On information metrics for spatial coding

Detalhes bibliográficos
Autor(a) principal: Souza, Bryan C.
Data de Publicação: 2018
Outros Autores: Pavão, Rodrigo, Belchior, Hindiael, Tort, Adriano Bretanha Lopes
Tipo de documento: Artigo
Idioma: eng
Título da fonte: Repositório Institucional da UFRN
Texto Completo: https://repositorio.ufrn.br/jspui/handle/123456789/25083
Resumo: The hippocampal formation is involved in navigation, and its neuronal activity exhibits a variety of spatial correlates (e.g., place cells, grid cells). The quantification of the information encoded by spikes has been standard procedure to identify which cells have spatial correlates.
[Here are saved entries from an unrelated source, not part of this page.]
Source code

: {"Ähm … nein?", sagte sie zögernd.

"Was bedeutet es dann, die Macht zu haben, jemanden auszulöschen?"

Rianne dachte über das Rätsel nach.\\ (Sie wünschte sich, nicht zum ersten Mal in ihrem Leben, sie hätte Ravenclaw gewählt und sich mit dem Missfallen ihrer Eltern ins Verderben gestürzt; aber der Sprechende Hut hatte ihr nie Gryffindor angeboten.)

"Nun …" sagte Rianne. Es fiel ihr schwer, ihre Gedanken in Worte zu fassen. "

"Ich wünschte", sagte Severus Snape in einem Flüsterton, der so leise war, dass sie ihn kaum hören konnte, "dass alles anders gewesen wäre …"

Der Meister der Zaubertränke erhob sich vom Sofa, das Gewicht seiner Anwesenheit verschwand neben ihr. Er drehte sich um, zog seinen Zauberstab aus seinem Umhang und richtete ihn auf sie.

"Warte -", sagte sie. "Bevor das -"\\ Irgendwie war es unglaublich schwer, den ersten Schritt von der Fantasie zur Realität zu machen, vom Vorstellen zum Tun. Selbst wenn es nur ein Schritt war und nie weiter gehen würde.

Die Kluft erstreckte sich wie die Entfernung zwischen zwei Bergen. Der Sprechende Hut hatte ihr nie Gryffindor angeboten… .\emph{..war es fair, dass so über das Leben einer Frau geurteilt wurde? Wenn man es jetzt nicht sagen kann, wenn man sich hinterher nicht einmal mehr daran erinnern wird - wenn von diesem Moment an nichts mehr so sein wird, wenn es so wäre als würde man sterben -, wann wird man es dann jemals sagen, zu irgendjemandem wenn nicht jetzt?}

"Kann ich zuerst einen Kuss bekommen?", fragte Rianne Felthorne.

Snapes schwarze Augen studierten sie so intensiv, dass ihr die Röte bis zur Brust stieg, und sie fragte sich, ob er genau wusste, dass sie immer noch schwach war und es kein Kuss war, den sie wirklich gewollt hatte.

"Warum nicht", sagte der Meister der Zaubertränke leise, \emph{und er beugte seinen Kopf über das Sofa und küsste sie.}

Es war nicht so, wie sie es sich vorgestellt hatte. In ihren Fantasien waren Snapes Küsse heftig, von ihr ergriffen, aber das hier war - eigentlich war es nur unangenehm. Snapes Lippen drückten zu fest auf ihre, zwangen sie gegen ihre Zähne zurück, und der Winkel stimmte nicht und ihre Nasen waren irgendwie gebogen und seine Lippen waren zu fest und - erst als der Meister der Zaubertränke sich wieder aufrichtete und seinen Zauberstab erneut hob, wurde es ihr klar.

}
For place cells, most of the established metrics derive from Shannon's mutual information (Shannon, 1948), and convey information rate in bits/s or bits/spike (Skaggs et al., 1993, 1996). Despite their widespread use, the performance of these metrics in relation to the original mutual information metric has never been investigated. In this work, using simulated and real data, we find that the current information metrics correlate less with the accuracy of spatial decoding than the original mutual information metric. We also find that the top informative cells may differ among metrics, and show a surrogate-based normalization that yields comparable spatial information estimates. Since different information metrics may identify different neuronal populations, we discuss current and alternative definitions of spatially informative cells, which affect the metric choice.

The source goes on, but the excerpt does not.